Structural characterization reveals a novel bilobed architecture for the ectodomains of insect stage expressed Trypanosoma brucei PSSA‐2 and Trypanosoma congolense ISA

African trypanosomiasis, caused by parasites of the genus Trypanosoma, is a complex of devastating vector‐borne diseases of humans and livestock in sub‐Saharan Africa. Central to the pathogenesis of African trypanosomes is their transmission by the arthropod vector, Glossina spp . (tsetse fly). Intriguingly, the efficiency of parasite transmission through the vector is reduced following depletion of Trypanosoma brucei Procyclic‐Specific Surface Antigen‐2 ( Tb PSSA‐2).
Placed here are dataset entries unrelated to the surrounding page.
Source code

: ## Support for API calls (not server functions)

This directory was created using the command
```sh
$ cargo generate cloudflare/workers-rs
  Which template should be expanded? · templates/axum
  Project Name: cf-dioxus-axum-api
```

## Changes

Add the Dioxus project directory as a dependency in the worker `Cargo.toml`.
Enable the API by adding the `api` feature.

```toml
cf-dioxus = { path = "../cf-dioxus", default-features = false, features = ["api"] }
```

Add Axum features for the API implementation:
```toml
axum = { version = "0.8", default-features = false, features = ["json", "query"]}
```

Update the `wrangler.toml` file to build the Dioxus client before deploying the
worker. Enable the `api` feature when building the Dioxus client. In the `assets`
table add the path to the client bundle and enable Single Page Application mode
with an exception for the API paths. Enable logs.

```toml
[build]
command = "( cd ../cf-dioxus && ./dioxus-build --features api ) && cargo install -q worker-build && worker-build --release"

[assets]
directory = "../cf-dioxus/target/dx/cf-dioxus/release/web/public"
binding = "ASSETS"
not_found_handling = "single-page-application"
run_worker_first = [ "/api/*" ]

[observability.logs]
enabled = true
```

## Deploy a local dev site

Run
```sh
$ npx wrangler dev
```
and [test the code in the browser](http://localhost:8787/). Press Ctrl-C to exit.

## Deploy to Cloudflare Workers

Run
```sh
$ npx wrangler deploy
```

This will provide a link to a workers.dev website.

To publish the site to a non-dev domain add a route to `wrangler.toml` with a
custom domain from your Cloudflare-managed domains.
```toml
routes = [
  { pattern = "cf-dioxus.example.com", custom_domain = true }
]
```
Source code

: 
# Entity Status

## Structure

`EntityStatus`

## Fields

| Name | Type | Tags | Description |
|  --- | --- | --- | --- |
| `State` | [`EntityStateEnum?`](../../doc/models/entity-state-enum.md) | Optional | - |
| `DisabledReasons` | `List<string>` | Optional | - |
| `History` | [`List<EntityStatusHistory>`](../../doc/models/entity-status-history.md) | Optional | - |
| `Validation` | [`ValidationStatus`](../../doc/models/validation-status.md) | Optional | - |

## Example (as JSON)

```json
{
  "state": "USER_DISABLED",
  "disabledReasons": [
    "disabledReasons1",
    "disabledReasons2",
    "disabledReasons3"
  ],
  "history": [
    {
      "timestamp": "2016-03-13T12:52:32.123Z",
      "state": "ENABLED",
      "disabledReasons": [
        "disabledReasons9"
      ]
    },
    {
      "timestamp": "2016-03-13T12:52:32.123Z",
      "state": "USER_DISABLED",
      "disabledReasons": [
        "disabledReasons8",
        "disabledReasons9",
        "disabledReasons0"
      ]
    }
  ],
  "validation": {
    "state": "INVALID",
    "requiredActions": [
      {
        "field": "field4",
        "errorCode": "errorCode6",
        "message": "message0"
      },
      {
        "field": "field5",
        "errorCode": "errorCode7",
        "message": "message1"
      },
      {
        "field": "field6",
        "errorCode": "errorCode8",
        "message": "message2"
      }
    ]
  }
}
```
To investigate the underlying molecular mechanism of Tb PSSA‐2, we determined the crystal structures of its ectodomain and that of its homolog T. congolense Insect Stage Antigen ( Tc ISA) to resolutions of 1.65 Å and 2.45 Å, respectively using single wavelength anomalous dispersion. Both proteins adopt a novel bilobed architecture with the individual lobes displaying rotational flexibility around the central tether that suggest a potential mechanism for coordinating a binding partner. In support of this hypothesis, electron density consistent with a bound peptide was observed in the inter‐lob cleft of a Tc ISA monomer. These first reported structures of insect stage transmembrane proteins expressed by African trypanosomes provide potentially valuable insight into the interface between parasite and tsetse vector.